Когда-то давно, когда я работал еще в Московском театре юного зрителя, мы выпускали пьесу по повести Беляева «Старая крепость». Боясь критикуемого тогда авангардизма в произведениях о молодежи, решено было усилить роль чекиста коммуниста Омелюстого. И если у Беляева в повести чекист Омелюстый по горло был занят своими серьезными взрослыми чекистскими делами, то у нас в инсценировке львиную долю своего времени он уже отдавал нам, подросткам: Ваське Манжуре, Петьке Маремухе и другим персонажам пьесы. Были дописаны сцены, в которых чекист Омелюстый говорил очень верные вещи. Артист М. Колесников играл хорошо. Но, как-то незаметно мы от яркого, сочного образа, написанного В. Беляевым, пришли к штампованному образу, характерному для плохих «тюзовских» пьес, – образу «главноуговаривающего». И этот образ слился для нашего зрителя с потоком унылых и серых фигур на детской сцене, которые он видел, и видел не раз. Ребенок всегда с предубеждением относится к менторству. Но наш зритель воспитан в духе безоговорочного уважения к образам чекистов и революционеров.
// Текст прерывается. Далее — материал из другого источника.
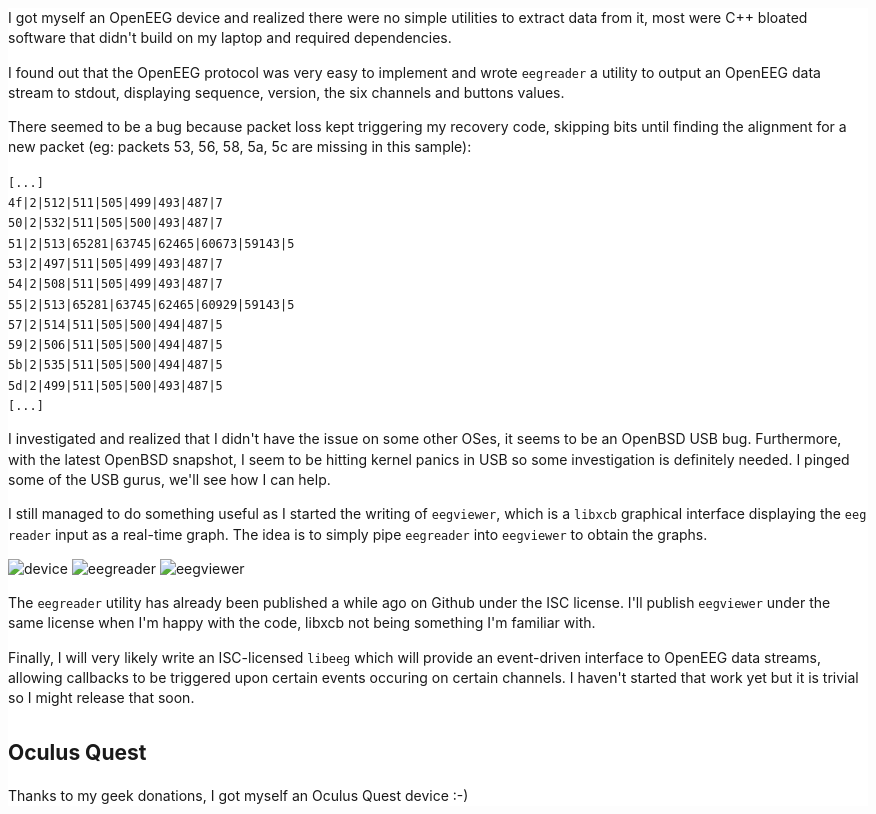 I got myself an OpenEEG device and realized there were no simple utilities to extract data from it,
most were C++ bloated software that didn't build on my laptop and required dependencies.

I found out that the OpenEEG protocol was very easy to implement and wrote `eegreader` a utility to output an OpenEEG data stream to stdout,
displaying sequence, version, the six channels and buttons values.

There seemed to be a bug because packet loss kept triggering my recovery code,
skipping bits until finding the alignment for a new packet (eg: packets 53, 56, 58, 5a, 5c are missing in this sample):
```
[...]
4f|2|512|511|505|499|493|487|7
50|2|532|511|505|500|493|487|7
51|2|513|65281|63745|62465|60673|59143|5
53|2|497|511|505|499|493|487|7
54|2|508|511|505|499|493|487|7
55|2|513|65281|63745|62465|60929|59143|5
57|2|514|511|505|500|494|487|5
59|2|506|511|505|500|494|487|5
5b|2|535|511|505|500|494|487|5
5d|2|499|511|505|500|493|487|5
[...]
```

I investigated and realized that I didn't have the issue on some other OSes,
it seems to be an OpenBSD USB bug.
Furthermore,
with the latest OpenBSD snapshot,
I seem to be hitting kernel panics in USB so some investigation is definitely needed.
I pinged some of the USB gurus, we'll see how I can help.

I still managed to do something useful as I started the writing of `eegviewer`,
which is a `libxcb` graphical interface displaying the `eegreader` input as a real-time graph.
The idea is to simply pipe `eegreader` into `eegviewer` to obtain the graphs.

![device](https://pbs.twimg.com/media/D7pGuTOXkAAiZeg?format=jpg&name=small)
![eegreader](https://pbs.twimg.com/media/D7pGuTRXsAAPJUd?format=png&name=small)
![eegviewer](https://pbs.twimg.com/media/D7pGuTPW0AAWjMj?format=png&name=small)

The `eegreader` utility has already been published a while ago on Github under the ISC license.
I'll publish `eegviewer` under the same license when I'm happy with the code, libxcb not being something I'm familiar with.

Finally,
I will very likely write an ISC-licensed `libeeg` which will provide an event-driven interface to OpenEEG data streams,
allowing callbacks to be triggered upon certain events occuring on certain channels.
I haven't started that work yet but it is trivial so I might release that soon.


Oculus Quest
--
Thanks to my geek donations,
I got myself an Oculus Quest device :-)
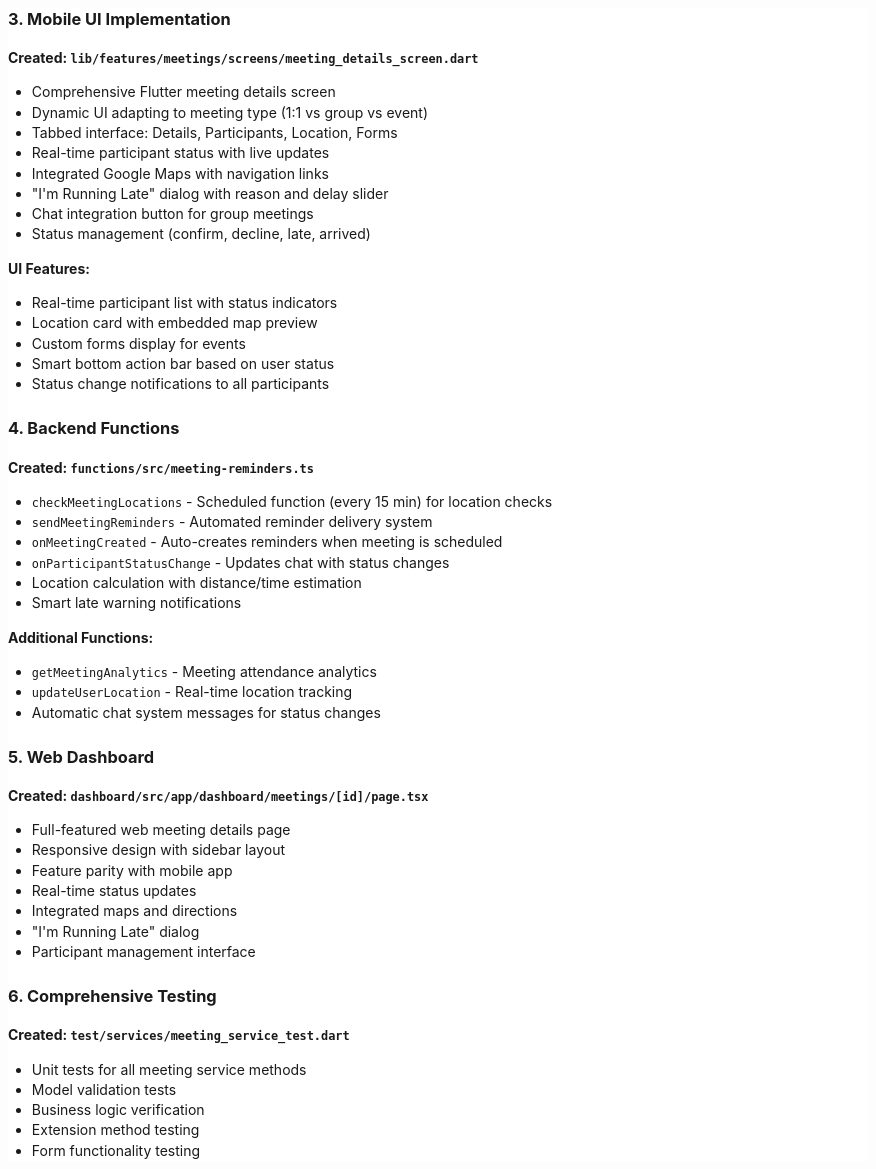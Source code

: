 ### 3. Mobile UI Implementation

**Created: `lib/features/meetings/screens/meeting_details_screen.dart`**
- Comprehensive Flutter meeting details screen
- Dynamic UI adapting to meeting type (1:1 vs group vs event)
- Tabbed interface: Details, Participants, Location, Forms
- Real-time participant status with live updates
- Integrated Google Maps with navigation links
- "I'm Running Late" dialog with reason and delay slider
- Chat integration button for group meetings
- Status management (confirm, decline, late, arrived)

**UI Features:**
- Real-time participant list with status indicators
- Location card with embedded map preview
- Custom forms display for events
- Smart bottom action bar based on user status
- Status change notifications to all participants

### 4. Backend Functions

**Created: `functions/src/meeting-reminders.ts`**
- `checkMeetingLocations` - Scheduled function (every 15 min) for location checks
- `sendMeetingReminders` - Automated reminder delivery system
- `onMeetingCreated` - Auto-creates reminders when meeting is scheduled
- `onParticipantStatusChange` - Updates chat with status changes
- Location calculation with distance/time estimation
- Smart late warning notifications

**Additional Functions:**
- `getMeetingAnalytics` - Meeting attendance analytics
- `updateUserLocation` - Real-time location tracking
- Automatic chat system messages for status changes

### 5. Web Dashboard

**Created: `dashboard/src/app/dashboard/meetings/[id]/page.tsx`**
- Full-featured web meeting details page
- Responsive design with sidebar layout
- Feature parity with mobile app
- Real-time status updates
- Integrated maps and directions
- "I'm Running Late" dialog
- Participant management interface

### 6. Comprehensive Testing

**Created: `test/services/meeting_service_test.dart`**
- Unit tests for all meeting service methods
- Model validation tests
- Business logic verification
- Extension method testing
- Form functionality testing
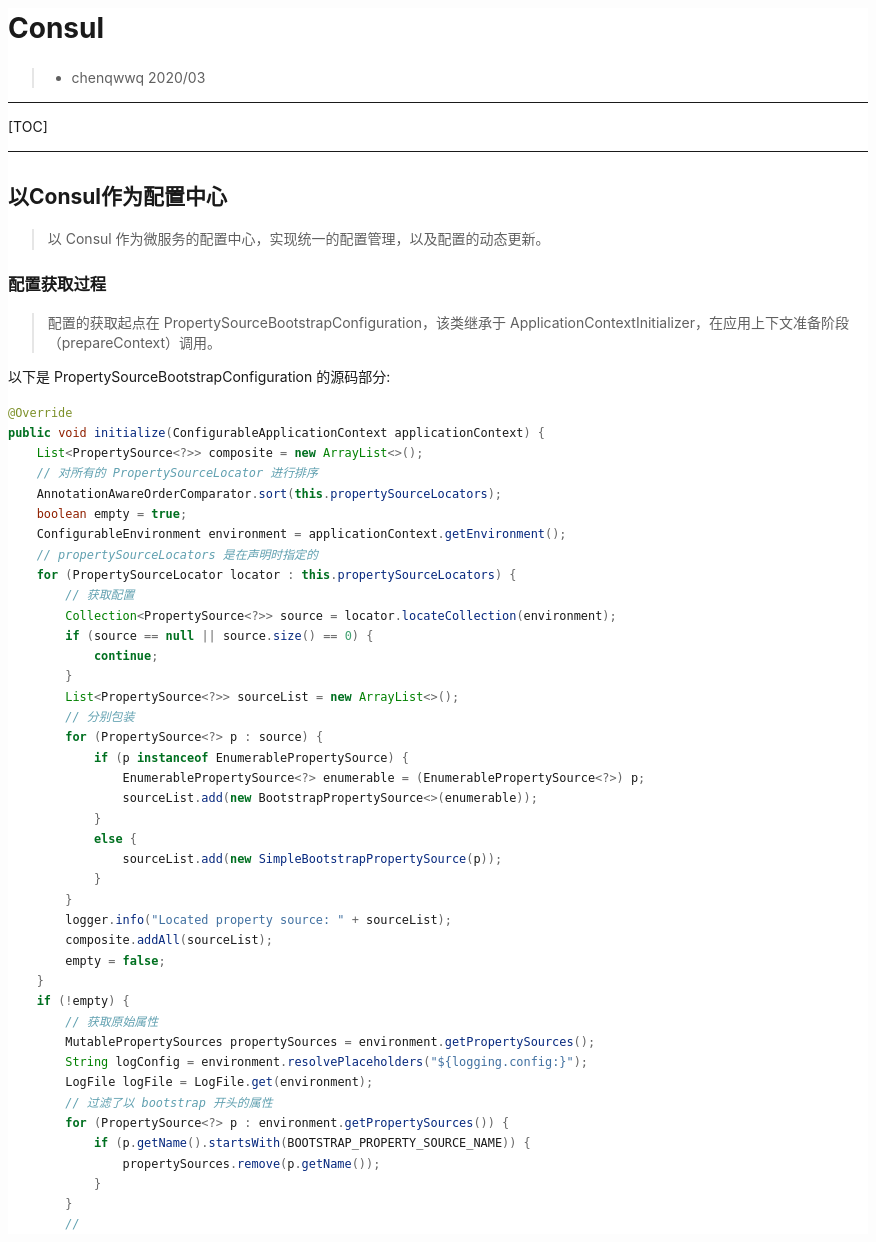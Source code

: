 # Consul

> - chenqwwq 2020/03

---

[TOC]

---

## 以Consul作为配置中心

> 以 Consul 作为微服务的配置中心，实现统一的配置管理，以及配置的动态更新。



### 配置获取过程

> 配置的获取起点在 PropertySourceBootstrapConfiguration，该类继承于 ApplicationContextInitializer，在应用上下文准备阶段（prepareContext）调用。

以下是 PropertySourceBootstrapConfiguration 的源码部分:

```java
@Override
public void initialize(ConfigurableApplicationContext applicationContext) {
    List<PropertySource<?>> composite = new ArrayList<>();
    // 对所有的 PropertySourceLocator 进行排序
    AnnotationAwareOrderComparator.sort(this.propertySourceLocators);
    boolean empty = true;
    ConfigurableEnvironment environment = applicationContext.getEnvironment();
    // propertySourceLocators 是在声明时指定的
    for (PropertySourceLocator locator : this.propertySourceLocators) {
        // 获取配置
        Collection<PropertySource<?>> source = locator.locateCollection(environment);
        if (source == null || source.size() == 0) {
            continue;
        }
        List<PropertySource<?>> sourceList = new ArrayList<>();
        // 分别包装
        for (PropertySource<?> p : source) {
            if (p instanceof EnumerablePropertySource) {
                EnumerablePropertySource<?> enumerable = (EnumerablePropertySource<?>) p;
                sourceList.add(new BootstrapPropertySource<>(enumerable));
            }
            else {
                sourceList.add(new SimpleBootstrapPropertySource(p));
            }
        }
        logger.info("Located property source: " + sourceList);
        composite.addAll(sourceList);
        empty = false;
    }
    if (!empty) {
        // 获取原始属性
        MutablePropertySources propertySources = environment.getPropertySources();
        String logConfig = environment.resolvePlaceholders("${logging.config:}");
        LogFile logFile = LogFile.get(environment);
        // 过滤了以 bootstrap 开头的属性
        for (PropertySource<?> p : environment.getPropertySources()) {
            if (p.getName().startsWith(BOOTSTRAP_PROPERTY_SOURCE_NAME)) {
                propertySources.remove(p.getName());
            }
        }
        // 
```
Возникли ножницы восприятия: на сцене декларировалось одно, а зрительское сердце подсказывало другое; это искало объяснения. Когда же по сюжету выяснились разные таинственные события, то наиболее догадливые и темпераментные в зале при выходе актера, играющего Омелюстого, на сцену взволнованно шептали: «Шпион, шпион, шпион!» Желание возвысить образ Омелюстого и усилить его роль вдруг неожиданно привело театр к дискредитации образа. Ибо проведенная акция была сделана без учета восприятия юного зрителя.